::: Working data
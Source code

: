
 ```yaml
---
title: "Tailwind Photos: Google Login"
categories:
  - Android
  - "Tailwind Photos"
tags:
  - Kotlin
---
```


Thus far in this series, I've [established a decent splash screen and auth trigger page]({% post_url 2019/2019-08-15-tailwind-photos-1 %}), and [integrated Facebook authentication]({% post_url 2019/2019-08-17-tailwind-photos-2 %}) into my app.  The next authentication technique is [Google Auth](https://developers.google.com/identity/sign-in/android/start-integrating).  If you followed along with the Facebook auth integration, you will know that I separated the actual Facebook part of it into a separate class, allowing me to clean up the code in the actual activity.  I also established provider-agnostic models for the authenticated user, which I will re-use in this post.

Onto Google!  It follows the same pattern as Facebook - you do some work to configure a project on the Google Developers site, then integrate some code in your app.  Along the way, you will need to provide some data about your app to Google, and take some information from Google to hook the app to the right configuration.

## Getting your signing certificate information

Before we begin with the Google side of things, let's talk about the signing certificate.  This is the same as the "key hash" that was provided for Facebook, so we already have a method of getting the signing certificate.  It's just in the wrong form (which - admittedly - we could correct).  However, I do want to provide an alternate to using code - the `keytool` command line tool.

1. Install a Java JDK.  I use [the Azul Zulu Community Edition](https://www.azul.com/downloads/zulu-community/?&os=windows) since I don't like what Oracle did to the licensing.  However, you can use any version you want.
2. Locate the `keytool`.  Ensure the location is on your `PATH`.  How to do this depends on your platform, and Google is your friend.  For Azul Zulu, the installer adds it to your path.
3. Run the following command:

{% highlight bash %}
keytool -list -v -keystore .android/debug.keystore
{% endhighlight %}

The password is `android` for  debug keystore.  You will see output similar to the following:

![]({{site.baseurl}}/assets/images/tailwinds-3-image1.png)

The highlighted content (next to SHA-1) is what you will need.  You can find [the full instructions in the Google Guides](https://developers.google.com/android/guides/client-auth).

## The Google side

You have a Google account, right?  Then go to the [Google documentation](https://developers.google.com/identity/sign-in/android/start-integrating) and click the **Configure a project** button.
::::::
The required answer is the run of lines above, starting at the line with "## Getting your" and ending at the line with "## The Google side", reproduced exactly with both ends.

Result below:
## Getting your signing certificate information

Before we begin with the Google side of things, let's talk about the signing certificate.  This is the same as the "key hash" that was provided for Facebook, so we already have a method of getting the signing certificate.  It's just in the wrong form (which - admittedly - we could correct).  However, I do want to provide an alternate to using code - the `keytool` command line tool.

1. Install a Java JDK.  I use [the Azul Zulu Community Edition](https://www.azul.com/downloads/zulu-community/?&os=windows) since I don't like what Oracle did to the licensing.  However, you can use any version you want.
2. Locate the `keytool`.  Ensure the location is on your `PATH`.  How to do this depends on your platform, and Google is your friend.  For Azul Zulu, the installer adds it to your path.
3. Run the following command:

{% highlight bash %}
keytool -list -v -keystore .android/debug.keystore
{% endhighlight %}

The password is `android` for  debug keystore.  You will see output similar to the following:

![]({{site.baseurl}}/assets/images/tailwinds-3-image1.png)

The highlighted content (next to SHA-1) is what you will need.  You can find [the full instructions in the Google Guides](https://developers.google.com/android/guides/client-auth).

## The Google side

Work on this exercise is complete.